Broadly, I see inference derived from two paradigms: optimization (variational inference) and sampling (Monte Carlo methods). The reason to include techniques such as MLE, MAP, MML, and MPO as part of the variational inference class is for two reasons:

  1. Conceptually. I personally view variational inference as an umbrella term for any posterior inference method that is formulated as an optimization problem. All these estimation techniques are crude approximate methods based on the mode. Viewing them as approximations justifies and makes clear the use case for other approximations, such as KL(p||q). (E.g., I don't think it's reasonable to distinguish between inference via approximate posterior means and inference via exact or approximate posterior modes.)
  2. Practically. All optimization-based methods share many defaults: the same optimization routine (e.g., learning rate, gradient descent method) using update(), print progress() of the iteration and loss function's value, initialize(), and a general wrapper of all these objects in run(). Any of these methods can overwrite one of the defaults or add onto it.
akucukelbir commented 8 years ago

hmm. not to be pedantic here, but i don't think i agree with either point. (also, I don't know what MPO is.)

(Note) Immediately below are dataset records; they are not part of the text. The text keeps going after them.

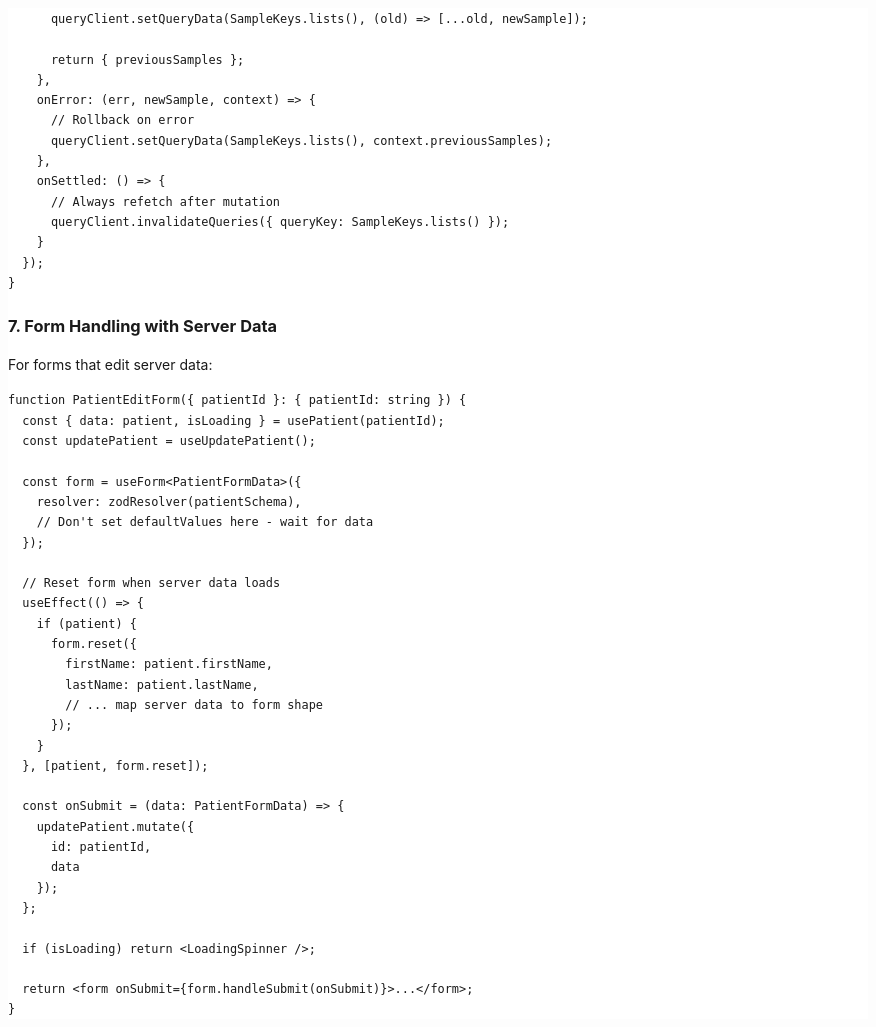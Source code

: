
 ```tsx
      queryClient.setQueryData(SampleKeys.lists(), (old) => [...old, newSample]);
      
      return { previousSamples };
    },
    onError: (err, newSample, context) => {
      // Rollback on error
      queryClient.setQueryData(SampleKeys.lists(), context.previousSamples);
    },
    onSettled: () => {
      // Always refetch after mutation
      queryClient.invalidateQueries({ queryKey: SampleKeys.lists() });
    }
  });
}
```

### 7. Form Handling with Server Data

For forms that edit server data:

```tsx
function PatientEditForm({ patientId }: { patientId: string }) {
  const { data: patient, isLoading } = usePatient(patientId);
  const updatePatient = useUpdatePatient();
  
  const form = useForm<PatientFormData>({
    resolver: zodResolver(patientSchema),
    // Don't set defaultValues here - wait for data
  });

  // Reset form when server data loads
  useEffect(() => {
    if (patient) {
      form.reset({
        firstName: patient.firstName,
        lastName: patient.lastName,
        // ... map server data to form shape
      });
    }
  }, [patient, form.reset]);

  const onSubmit = (data: PatientFormData) => {
    updatePatient.mutate({
      id: patientId,
      data
    });
  };

  if (isLoading) return <LoadingSpinner />;
  
  return <form onSubmit={form.handleSubmit(onSubmit)}>...</form>;
}
```
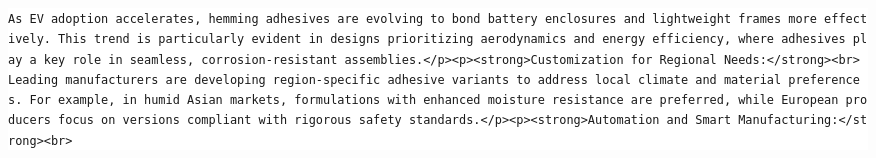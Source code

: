 	As EV adoption accelerates, hemming adhesives are evolving to bond battery enclosures and lightweight frames more effectively. This trend is particularly evident in designs prioritizing aerodynamics and energy efficiency, where adhesives play a key role in seamless, corrosion-resistant assemblies.</p><p><strong>Customization for Regional Needs:</strong><br>
	Leading manufacturers are developing region-specific adhesive variants to address local climate and material preferences. For example, in humid Asian markets, formulations with enhanced moisture resistance are preferred, while European producers focus on versions compliant with rigorous safety standards.</p><p><strong>Automation and Smart Manufacturing:</strong><br>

  1. interpreting MLE, for instance, as a posterior inference method is confusing.
  2. why should all optimization-based methods share the same optimization routine? why would i want to do stochastic gradient ascent instead of conjugate gradient or BFGS if i have exact gradients of my log prob?

a broader point of 1 is i guess this: did we decide to frame blackbox as a Bayesian toolbox?

i also didn't follow some of maja's comments. perhaps this is easier to figure out over coffee :)

On Mon, Mar 14, 2016 at 2:33 PM, Dustin Tran notifications@github.com wrote:

Broadly, I see inference derived from two paradigms: optimization (variational inference) and sampling (Monte Carlo methods). The reason to include techniques such as MLE, MAP, MML, and MPO as part of the variational inference class is for two reasons:

  1. Conceptually. I personally view variational inference as an umbrella term for any posterior inference method that is formulated as an optimization problem. All these estimation techniques are crude approximate methods based on the mode. Viewing them as approximations justifies and makes clear the use case for other approximations, such as KL(p||q). (E.g., I don't think it's reasonable to distinguish between inference via approximate posterior means and inference via exact or approximate posterior modes.)
  2. Practically. All optimization-based methods share many defaults: the same optimization routine (e.g., learning rate, gradient descent method) using update(), print progress() of the iteration and loss function's value, initialize(), and a general wrapper of all these objects in run(). Any of these methods can overwrite one of the defaults or add onto it.

— Reply to this email directly or view it on GitHub https://github.com/Blei-Lab/blackbox/issues/38#issuecomment-196459617.

dustinvtran commented 8 years ago

Well, let's agree to disagree then. :)

MPO: marginal posterior optimization

All optimization methods default to gradient descent (data subsampling is optional). latent variable sampling is currently used, e.g., in MFVI and KLpq, but it's not a necessary distinction. for example, we ideally would have coordinate ascent MFVI if someone wrote down a exponential family graphical model with VIBES-like metadata. (@heywhoah and I are interested in this.)

akucukelbir commented 8 years ago

agree to disagree? what kind of strange proposal is that? :)

let's chat in person. i think i'm missing some things here. ( e.g. preferring coordinate ascent? much strangeness abound :) )

dustinvtran commented 8 years ago

I wrote it in the MAP branch. Here's what it looks like: https://github.com/Blei-Lab/blackbox/blob/af3f0528fd116be3dbcfc6d3871ac9119648abce/blackbox/inferences.py

akucukelbir commented 8 years ago

nice work! (i'm not saying that what you and maja propose won't work btw.)

okay, let's discuss today if you both ( @dustinvtran @mariru ) are around!